Silver slipped on Friday in the North American session, falling 0.54% amid rising US Treasury yields and a sharp shift in sentiment after President Trump declared the ceasefire “over.” The XAG/USD pair was trading around $59.66 at press time.
XAG/USD Price Forecast: Technical Analysis
Silver remains bearish, with the price action continuing to form lower highs and lower lows. The Relative Strength Index (RSI) stays below the 50 mark, edging toward oversold territory. Combined with the factors discussed and ongoing geopolitical tension, the path of least resistance for XAG/USD points to the downside.
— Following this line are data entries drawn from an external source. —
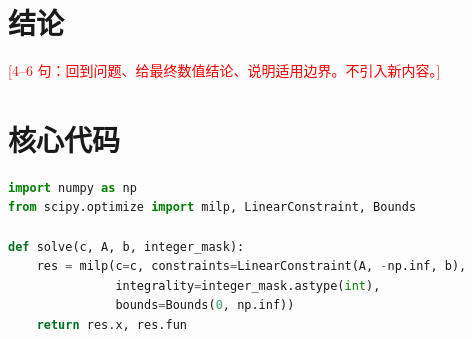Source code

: \documentclass[UTF8, zihao=-4, fontset=windows, a4paper]{ctexart}
\newcommand{\todo}[1]{\textcolor{red}{[#1]}}   %
\begin{document}
\section{结论}
\todo{4--6 句：回到问题、给最终数值结论、说明适用边界。不引入新内容。}

\printbibliography[heading=bibintoc,title={参考文献}]

\newpage
\appendix
\section{核心代码}
\lstset{basicstyle=\ttfamily\footnotesize,breaklines=true,frame=single,
        numbers=left,numberstyle=\tiny}
\begin{lstlisting}[language=Python,caption={求解核心代码（节选）}]
import numpy as np
from scipy.optimize import milp, LinearConstraint, Bounds

def solve(c, A, b, integer_mask):
    res = milp(c=c, constraints=LinearConstraint(A, -np.inf, b),
               integrality=integer_mask.astype(int),
               bounds=Bounds(0, np.inf))
    return res.x, res.fun
\end{lstlisting}
\end{document}
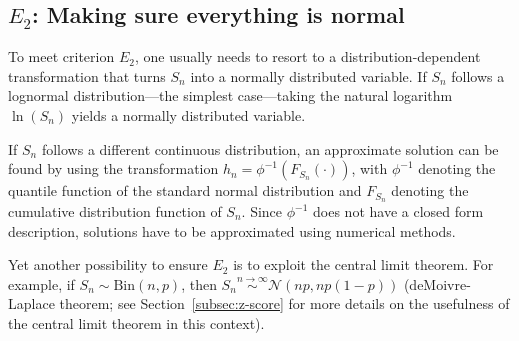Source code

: \subsection{\texorpdfstring{$E_2$}{E2}: Making sure everything is normal}
\label{subsec:normal_transformation}
To meet criterion $E_2$, one usually needs to resort to a distribution-dependent transformation that turns $S_n$ into a normally distributed variable. If $S_n$ follows a lognormal distribution---the simplest case---taking the natural logarithm $\ln(S_n)$ yields a normally distributed variable.\par
If $S_n$ follows a different continuous distribution, an approximate solution can be found by using the transformation $h_n = \phi^{-1}(F_{S_n}(\cdot))$, with $\phi^{-1}$ denoting the quantile function of the standard normal distribution and $F_{S_n}$ denoting the cumulative distribution function of $S_n$. Since $\phi^{-1}$ does not have a closed form description, solutions have to be approximated using numerical methods.\par
Yet another possibility to ensure $E_2$ is to exploit the central limit theorem. For example, if $S_n\sim \text{Bin}(n,p)$, then $S_n \overset{n\rightarrow\infty}{\sim}\mathcal{N}(np,np(1-p))$ (deMoivre-Laplace theorem; see Section~\ref{subsec:z-score} for more details on the usefulness of the central limit theorem in this context).\par

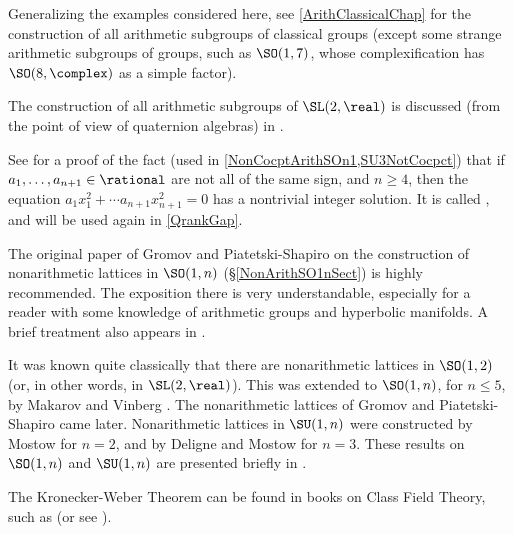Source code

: \begin{notes}

Generalizing the examples considered here, see \cref{ArithClassicalChap} for the construction of all arithmetic subgroups of classical groups (except some strange arithmetic subgroups of groups, such as $\SO(1,7)$, whose complexification has $\SO(8,\complex)$ as a simple factor).

The construction of all arithmetic subgroups of
$\SL(2,\real)$ is discussed (from the point of view of
quaternion algebras) in \cite[Chap.~5]{SKatok-Fuchsian}.

See 
\cite[Cor.~2 of \S4.3.2, p.~43]{Serre-CourseArith} for a proof of the fact (used in \cref{NonCocptArithSOn1,SU3NotCocpct}) that if $a_1,\ldots,a_{n+1} \in \rational$ are not all of the same sign, and $n \ge 4$, then the equation $a_1 x_1^2 + \cdots a_{n+1} x_{n+1}^2 = 0$ has a nontrivial integer solution. It is called , and will be used again in \cref{QrankGap}.

The original paper of Gromov and Piatetski-Shapiro
\cite{GromovPS} on the construction of nonarithmetic
lattices in $\SO(1,n)$ (\S\ref{NonArithSO1nSect}) is highly
recommended. The exposition there is very understandable,
especially for a reader with some knowledge of arithmetic
groups and hyperbolic manifolds. A brief treatment also
appears in \cite[App.~C.2, pp.~362--364]{MargulisBook}.

It was known quite classically that there are nonarithmetic
lattices in $\SO(1,2)$ (or, in other words, in
$\SL(2,\real)$). This was extended to $\SO(1,n)$, for $n \le
5$, by Makarov \cite{Makarov-nonarith} and Vinberg
\cite{Vinberg-nonarith}. The nonarithmetic
lattices of Gromov and Piatetski-Shapiro
\cite{GromovPS} came later.
Nonarithmetic lattices in $\SU(1,n)$ were constructed by
Mostow \cite{Mostow-nonarith} for $n = 2$, and by Deligne and
Mostow \cite{DeligneMostow-nonarith} for $n = 3$. These
results on $\SO(1,n)$ and $\SU(1,n)$ are presented briefly
in \cite[App.~C, pp.~353--368]{MargulisBook}.

The Kronecker-Weber Theorem can be found in books on Class Field Theory, such as \cite[Thm.~5.1.10, p.~324]{Neukirch-AlgNumThy} (or see \cite{Greenberg-ElemPfKroneckerWeber}). 


\end{notes}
To resume a bearish move, traders need to break below the July 8 daily low of $57.22. The year‑to‑date low sits at $55.63, recorded on June 22 after silver fell beneath the 200‑day simple moving average in mid‑June. A break of these levels could set the stage for a slide toward the November 13 2025 high‑turned‑support at $54.30.
Conversely, silver could turn neutral if buyers manage to reclaim the descending resistance trendline that traces the June highs in the $62.25‑$62.50 zone. Breaking above that line would allow the price to test the 50‑day and 200‑day SMAs, located at roughly $69.94 and $70.31.
Silver FAQs
Silver is a widely traded precious metal that investors use as a store of value and a medium of exchange. While it is less prominent than gold, traders often add silver to their portfolios to diversify, benefit from its intrinsic value, or hedge against high inflation. Exposure can be gained through physical forms—coins and bars—or via financial instruments such as exchange‑traded funds that mirror its price on global markets.
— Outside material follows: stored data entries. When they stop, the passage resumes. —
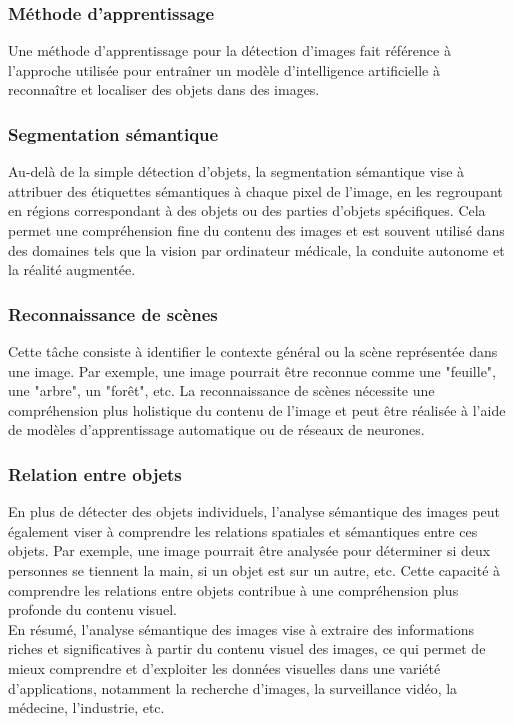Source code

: \documentclass{article}
\begin{document}
	 \subsubsection{Méthode d'apprentissage}
	 Une méthode d'apprentissage pour la détection d'images fait référence à l'approche utilisée pour entraîner un modèle d'intelligence artificielle à reconnaître et localiser des objets dans des images.
	
	\subsubsection{Segmentation sémantique}
	\quad Au-delà de la simple détection d'objets, la segmentation sémantique vise à attribuer des étiquettes sémantiques à chaque pixel de l'image, en les regroupant en régions correspondant à des objets ou des parties d'objets spécifiques. Cela permet une compréhension fine du contenu des images et est souvent utilisé dans des domaines tels que la vision par ordinateur médicale, la conduite autonome et la réalité augmentée.
	
	\subsubsection{Reconnaissance de scènes}
	\quad Cette tâche consiste à identifier le contexte général ou la scène représentée dans une image. Par exemple, une image pourrait être reconnue comme une "feuille", une "arbre", un "forêt", etc. La reconnaissance de scènes nécessite une compréhension plus holistique du contenu de l'image et peut être réalisée à l'aide de modèles d'apprentissage automatique ou de réseaux de neurones.
	
	\subsubsection{Relation entre objets}
	\quad En plus de détecter des objets individuels, l'analyse sémantique des images peut également viser à comprendre les relations spatiales et sémantiques entre ces objets. Par exemple, une image pourrait être analysée pour déterminer si deux personnes se tiennent la main, si un objet est sur un autre, etc. Cette capacité à comprendre les relations entre objets contribue à une compréhension plus profonde du contenu visuel.\\
	
	\quad En résumé, l'analyse sémantique des images vise à extraire des informations riches et significatives à partir du contenu visuel des images, ce qui permet de mieux comprendre et d'exploiter les données visuelles dans une variété d'applications, notamment la recherche d'images, la surveillance vidéo, la médecine, l'industrie, etc.
	
\end{document}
Silver’s price is influenced by many factors. Geopolitical turmoil or fears of a deep recession can lift its safe‑haven appeal, though the effect is usually weaker than for gold. As a non‑yielding asset, silver generally gains when interest rates fall. Because it is quoted in US dollars (XAG/USD), the currency’s strength also matters: a strong dollar tends to suppress silver prices, while a weaker dollar often lifts them. Additional drivers include investment demand, mine output—silver is far more abundant than gold—and recycling rates.
Industrial demand also shapes silver’s price. The metal’s excellent electrical conductivity—surpassing that of copper and gold—makes it essential in electronics and solar‑energy applications. Rising industrial demand can push prices higher, while a drop in demand can pull them back. Economic activity in the United States, China, and India further affects the market: the U.S. and especially China consume large amounts of silver in manufacturing, whereas in India, jewelry demand is a major price‑setting factor.
Silver’s price often moves in tandem with gold. When gold climbs, silver usually follows, reflecting their shared safe‑haven characteristics. The gold‑to‑silver ratio—indicating how many ounces of silver are needed to buy one ounce of gold—can help assess the relative value of the two metals. A high ratio may signal that silver is undervalued (or gold overvalued), whereas a low ratio can suggest the opposite.